As academic publishing models continue to evolve and as open access requirements for researchers gain momentum, libraries at colleges and universities should not overlook opportunities to enhance their valued services, especially where metrics are concerned. Measuring success qualitatively and quantitatively is of great importance to leadership in the academic environment, connected to needs for promotion and tenure review for individuals as well as for accreditation for each institution as a whole, and often for some of its component schools. From recent anthropological studies of academia, it is clear that professors create themselves out of their graduate students from molds that their mentors cast them from, so inertia is significant in this system. Their evaluative measures of quality and quantity have been rigid for generations, but new media, new tools, and new expectations surrounding scholarly communication represent a significant shift that is now underway.

As librarians have begun to create repositories for researchers on their campuses, and as we populate these archives with data sets, articles, and other professional work, we are able to manage and monitor such points as usage and citation statistics.
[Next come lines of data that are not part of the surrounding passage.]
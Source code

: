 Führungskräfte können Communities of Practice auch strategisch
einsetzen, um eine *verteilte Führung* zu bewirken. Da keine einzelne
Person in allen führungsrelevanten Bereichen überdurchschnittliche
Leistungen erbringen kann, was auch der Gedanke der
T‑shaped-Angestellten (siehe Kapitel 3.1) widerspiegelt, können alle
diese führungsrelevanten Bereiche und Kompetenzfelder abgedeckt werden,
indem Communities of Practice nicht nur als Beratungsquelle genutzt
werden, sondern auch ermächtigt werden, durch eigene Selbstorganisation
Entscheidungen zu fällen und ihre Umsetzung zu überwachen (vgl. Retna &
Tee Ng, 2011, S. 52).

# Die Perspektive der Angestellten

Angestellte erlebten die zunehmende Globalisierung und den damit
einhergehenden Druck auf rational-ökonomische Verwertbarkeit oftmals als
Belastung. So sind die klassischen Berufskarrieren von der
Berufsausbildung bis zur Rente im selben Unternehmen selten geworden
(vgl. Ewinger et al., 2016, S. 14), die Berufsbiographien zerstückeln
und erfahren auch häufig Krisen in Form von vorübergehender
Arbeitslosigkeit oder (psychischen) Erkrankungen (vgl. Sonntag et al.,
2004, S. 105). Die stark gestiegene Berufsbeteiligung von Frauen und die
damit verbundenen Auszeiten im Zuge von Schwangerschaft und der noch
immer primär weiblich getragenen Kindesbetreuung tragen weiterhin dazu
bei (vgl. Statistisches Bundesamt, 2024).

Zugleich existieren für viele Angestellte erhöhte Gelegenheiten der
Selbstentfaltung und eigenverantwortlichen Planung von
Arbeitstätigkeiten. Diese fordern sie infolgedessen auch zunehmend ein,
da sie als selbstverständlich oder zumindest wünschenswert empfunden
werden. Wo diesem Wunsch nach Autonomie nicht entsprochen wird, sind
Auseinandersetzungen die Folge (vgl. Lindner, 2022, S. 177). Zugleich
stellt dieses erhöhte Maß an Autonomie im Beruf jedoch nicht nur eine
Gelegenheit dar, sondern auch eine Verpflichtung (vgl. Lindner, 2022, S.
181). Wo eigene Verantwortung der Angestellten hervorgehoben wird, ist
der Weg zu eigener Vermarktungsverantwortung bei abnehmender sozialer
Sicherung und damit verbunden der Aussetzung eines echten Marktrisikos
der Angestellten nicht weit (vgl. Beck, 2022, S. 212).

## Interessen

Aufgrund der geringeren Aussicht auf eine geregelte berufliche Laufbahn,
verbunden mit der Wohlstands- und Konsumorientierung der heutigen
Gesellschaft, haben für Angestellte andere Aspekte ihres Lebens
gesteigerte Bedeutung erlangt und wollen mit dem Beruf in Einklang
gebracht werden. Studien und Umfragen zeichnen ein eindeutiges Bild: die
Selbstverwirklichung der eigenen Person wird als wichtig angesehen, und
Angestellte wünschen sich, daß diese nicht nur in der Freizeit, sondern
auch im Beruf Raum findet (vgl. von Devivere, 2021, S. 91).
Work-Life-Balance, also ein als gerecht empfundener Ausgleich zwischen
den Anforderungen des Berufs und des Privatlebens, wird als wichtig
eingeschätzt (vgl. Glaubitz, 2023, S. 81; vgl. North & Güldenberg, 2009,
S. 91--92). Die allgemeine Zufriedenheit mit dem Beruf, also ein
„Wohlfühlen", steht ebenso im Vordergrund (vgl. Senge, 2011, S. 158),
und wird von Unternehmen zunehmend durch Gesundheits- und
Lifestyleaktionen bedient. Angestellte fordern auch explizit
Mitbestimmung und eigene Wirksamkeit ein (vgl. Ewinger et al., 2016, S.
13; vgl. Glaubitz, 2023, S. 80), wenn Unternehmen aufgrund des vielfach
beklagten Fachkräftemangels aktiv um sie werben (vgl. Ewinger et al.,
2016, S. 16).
Libraries could combine this information with professors’ self-profiles and available external stats to become the definitive source to produce required reports for promotion and tenure review processes. It is librarians who specialize in name disambiguation via “authority control” lists, with the latest progress in this field manifesting itself in tools like ORCID and VIAF, which allow us to assign clear responsibility for work to uniquely identified forms of names. It is librarians who have devised approaches such as FRBR to portray the many faces of expressing an idea, by which we could compile usage of pre-print or post-print versions of a work, or combine those if need be. It is librarians who have put forth the concept of altmetrics, an attempt to count ideas at some smallest, cellular level and then measure uptake and usage. It is librarianship as a profession that attempts comprehensive subject coverage with ontologies that aid managerial responsibility for collections of all types, with breadth and depth to support curricula all across our campuses.

Just as accountants and tax attorneys earn very decent livings by helping individuals and businesses navigate governmental taxation structures, so could academic libraries become the trustworthy source for expressing professional measurements for the purpose of academic accounting. Combined with visualization techniques that our repositories are beginning to develop as a specialty, we could supply tailored dashboard infographics that tell the story of an individual’s or a group’s status. As we manage and monitor repositories on our campuses, we could become trusted partners in statistical aspects.